[[ MATERIAL SUPPLIED open ]]

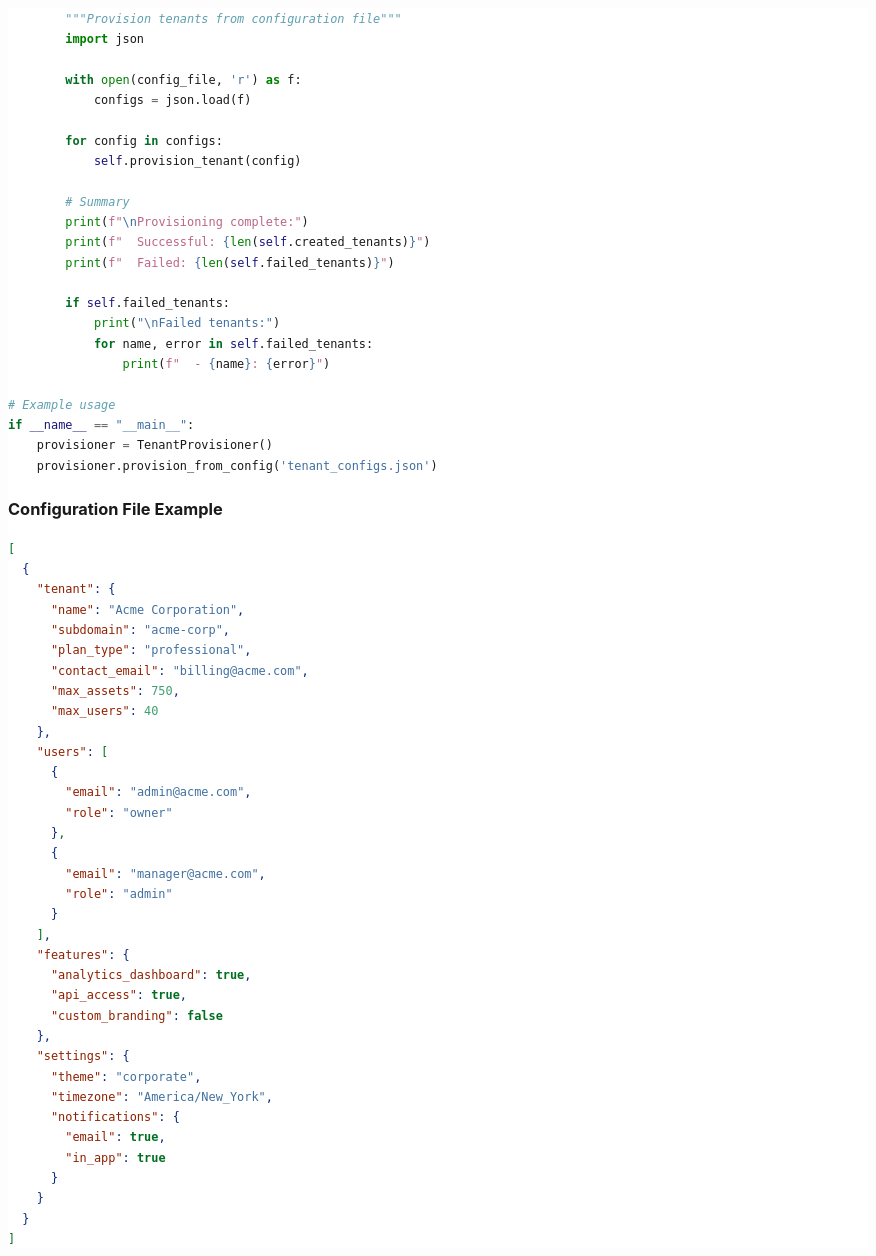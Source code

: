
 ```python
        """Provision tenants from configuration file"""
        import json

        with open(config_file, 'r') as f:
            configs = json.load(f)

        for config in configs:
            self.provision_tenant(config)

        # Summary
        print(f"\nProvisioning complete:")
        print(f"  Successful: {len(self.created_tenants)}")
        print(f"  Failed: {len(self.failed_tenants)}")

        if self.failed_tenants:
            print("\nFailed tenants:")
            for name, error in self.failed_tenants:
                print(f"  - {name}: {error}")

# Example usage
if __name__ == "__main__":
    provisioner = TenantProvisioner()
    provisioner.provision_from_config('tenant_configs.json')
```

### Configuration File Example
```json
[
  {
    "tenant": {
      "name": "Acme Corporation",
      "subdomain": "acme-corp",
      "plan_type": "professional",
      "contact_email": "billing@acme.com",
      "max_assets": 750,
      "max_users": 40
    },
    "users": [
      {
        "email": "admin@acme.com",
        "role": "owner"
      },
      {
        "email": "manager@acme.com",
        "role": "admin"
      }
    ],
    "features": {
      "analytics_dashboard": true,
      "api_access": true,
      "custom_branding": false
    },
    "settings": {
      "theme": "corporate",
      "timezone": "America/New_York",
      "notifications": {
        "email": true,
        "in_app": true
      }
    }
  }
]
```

[[ MATERIAL SUPPLIED closed ]]
[[ MATERIAL SUPPLIED open ]]

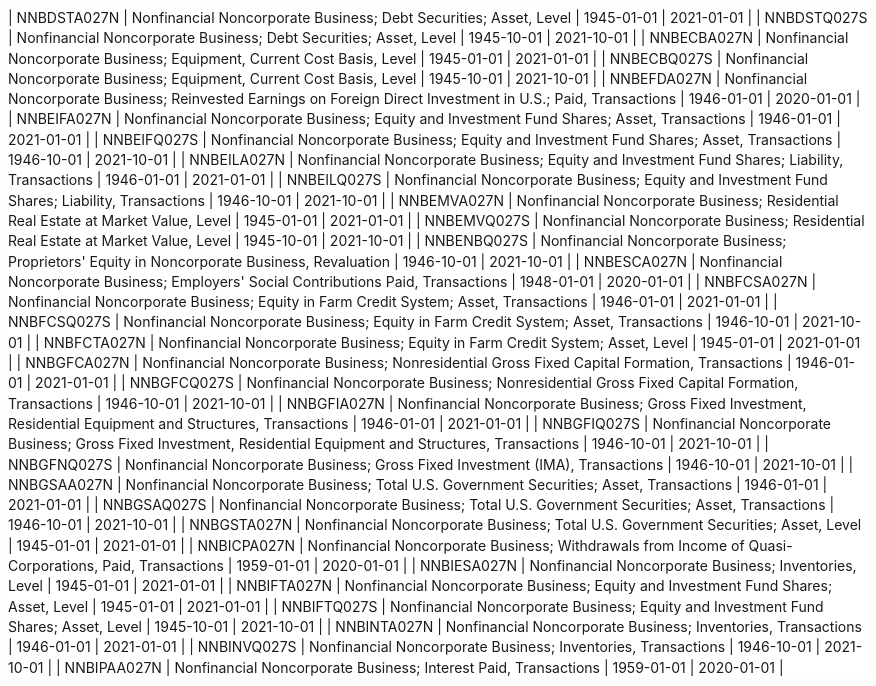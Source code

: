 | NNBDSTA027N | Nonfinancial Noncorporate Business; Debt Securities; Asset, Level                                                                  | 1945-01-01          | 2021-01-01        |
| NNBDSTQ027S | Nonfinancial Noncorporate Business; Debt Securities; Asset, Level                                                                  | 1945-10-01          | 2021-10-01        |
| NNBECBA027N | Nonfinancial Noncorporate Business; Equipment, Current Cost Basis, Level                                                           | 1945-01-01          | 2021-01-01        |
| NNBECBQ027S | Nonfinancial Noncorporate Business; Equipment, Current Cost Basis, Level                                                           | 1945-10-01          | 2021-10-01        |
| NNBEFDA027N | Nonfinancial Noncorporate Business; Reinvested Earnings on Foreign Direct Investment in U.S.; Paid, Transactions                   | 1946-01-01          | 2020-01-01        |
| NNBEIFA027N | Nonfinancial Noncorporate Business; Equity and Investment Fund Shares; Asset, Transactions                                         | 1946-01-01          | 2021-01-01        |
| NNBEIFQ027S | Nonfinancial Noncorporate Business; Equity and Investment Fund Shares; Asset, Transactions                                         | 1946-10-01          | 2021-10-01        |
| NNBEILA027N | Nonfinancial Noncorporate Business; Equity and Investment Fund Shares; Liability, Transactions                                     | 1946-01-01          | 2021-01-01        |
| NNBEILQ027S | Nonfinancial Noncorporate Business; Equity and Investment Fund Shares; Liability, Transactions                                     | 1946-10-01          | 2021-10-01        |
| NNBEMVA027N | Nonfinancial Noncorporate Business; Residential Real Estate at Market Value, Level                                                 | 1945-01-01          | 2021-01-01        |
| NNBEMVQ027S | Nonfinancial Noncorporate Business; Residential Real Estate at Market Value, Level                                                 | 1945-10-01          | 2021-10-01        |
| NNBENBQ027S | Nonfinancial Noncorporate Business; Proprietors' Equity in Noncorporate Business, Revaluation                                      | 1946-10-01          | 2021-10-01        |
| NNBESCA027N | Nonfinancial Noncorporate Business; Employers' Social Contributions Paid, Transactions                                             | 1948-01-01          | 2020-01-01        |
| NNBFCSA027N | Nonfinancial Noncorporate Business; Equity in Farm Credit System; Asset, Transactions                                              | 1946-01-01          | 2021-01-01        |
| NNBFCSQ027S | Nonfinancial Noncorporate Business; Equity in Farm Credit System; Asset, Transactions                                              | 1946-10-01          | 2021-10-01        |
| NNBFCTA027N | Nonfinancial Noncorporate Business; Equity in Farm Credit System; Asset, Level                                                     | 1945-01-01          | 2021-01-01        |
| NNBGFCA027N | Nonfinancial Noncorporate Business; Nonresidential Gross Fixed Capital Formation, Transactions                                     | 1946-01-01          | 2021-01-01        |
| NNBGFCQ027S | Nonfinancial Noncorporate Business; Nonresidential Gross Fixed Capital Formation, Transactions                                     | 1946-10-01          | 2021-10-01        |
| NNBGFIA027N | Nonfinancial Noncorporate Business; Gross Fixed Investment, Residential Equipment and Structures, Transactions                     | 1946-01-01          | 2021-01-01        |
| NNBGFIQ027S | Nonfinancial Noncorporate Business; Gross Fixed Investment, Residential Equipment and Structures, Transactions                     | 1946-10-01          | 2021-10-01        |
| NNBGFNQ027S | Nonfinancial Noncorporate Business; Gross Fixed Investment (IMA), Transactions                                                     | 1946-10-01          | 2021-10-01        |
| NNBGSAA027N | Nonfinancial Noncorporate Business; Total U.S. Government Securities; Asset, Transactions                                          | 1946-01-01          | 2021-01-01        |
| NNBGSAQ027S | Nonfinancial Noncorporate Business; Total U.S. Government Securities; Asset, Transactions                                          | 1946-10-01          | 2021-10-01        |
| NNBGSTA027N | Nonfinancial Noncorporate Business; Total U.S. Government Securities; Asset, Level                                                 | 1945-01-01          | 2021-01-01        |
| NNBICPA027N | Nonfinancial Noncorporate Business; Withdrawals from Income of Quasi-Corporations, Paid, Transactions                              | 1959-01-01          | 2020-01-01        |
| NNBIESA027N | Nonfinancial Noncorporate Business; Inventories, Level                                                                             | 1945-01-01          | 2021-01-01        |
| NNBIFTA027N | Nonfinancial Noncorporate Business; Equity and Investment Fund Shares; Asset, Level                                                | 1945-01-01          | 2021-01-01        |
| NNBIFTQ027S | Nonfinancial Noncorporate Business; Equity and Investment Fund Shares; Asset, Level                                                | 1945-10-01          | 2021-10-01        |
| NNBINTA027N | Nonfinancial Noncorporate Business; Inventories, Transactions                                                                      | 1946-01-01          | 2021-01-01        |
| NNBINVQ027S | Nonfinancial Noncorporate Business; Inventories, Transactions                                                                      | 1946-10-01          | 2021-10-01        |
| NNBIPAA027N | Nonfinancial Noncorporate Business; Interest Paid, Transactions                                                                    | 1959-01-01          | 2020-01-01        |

[[ MATERIAL SUPPLIED closed ]]
[[ MATERIAL SUPPLIED open ]]

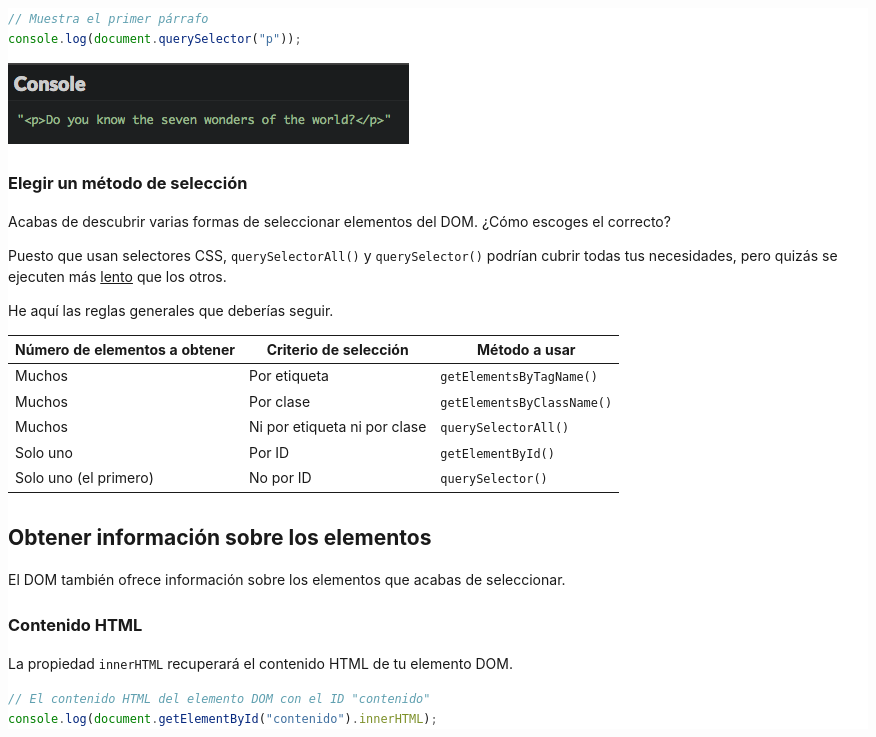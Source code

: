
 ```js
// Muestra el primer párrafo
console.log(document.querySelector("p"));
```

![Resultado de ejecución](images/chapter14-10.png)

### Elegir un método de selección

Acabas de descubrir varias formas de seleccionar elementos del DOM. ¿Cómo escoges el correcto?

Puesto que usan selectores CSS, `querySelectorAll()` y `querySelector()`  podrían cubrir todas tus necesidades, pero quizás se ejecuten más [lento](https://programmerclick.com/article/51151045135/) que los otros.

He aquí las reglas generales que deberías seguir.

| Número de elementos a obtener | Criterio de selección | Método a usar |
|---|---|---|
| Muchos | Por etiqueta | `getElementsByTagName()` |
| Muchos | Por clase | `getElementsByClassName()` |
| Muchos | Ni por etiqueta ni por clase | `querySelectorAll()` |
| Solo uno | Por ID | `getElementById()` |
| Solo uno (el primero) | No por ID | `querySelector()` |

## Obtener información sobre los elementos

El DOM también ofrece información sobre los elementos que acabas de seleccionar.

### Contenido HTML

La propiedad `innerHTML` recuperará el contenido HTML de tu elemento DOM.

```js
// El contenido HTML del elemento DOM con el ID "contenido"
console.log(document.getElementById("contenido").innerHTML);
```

[[ MATERIAL SUPPLIED closed ]]

* YOUR TASK: In the entries above, find the line with "NNBGFNQ027S | Nonfinancial" and the line with "NNBGSAA027N | Nonfinancial", then set down exactly those two and every line between them, nothing else.

* THE COMPLETED TASK:
| NNBGFNQ027S | Nonfinancial Noncorporate Business; Gross Fixed Investment (IMA), Transactions                                                     | 1946-10-01          | 2021-10-01        |
| NNBGSAA027N | Nonfinancial Noncorporate Business; Total U.S. Government Securities; Asset, Transactions                                          | 1946-01-01          | 2021-01-01        |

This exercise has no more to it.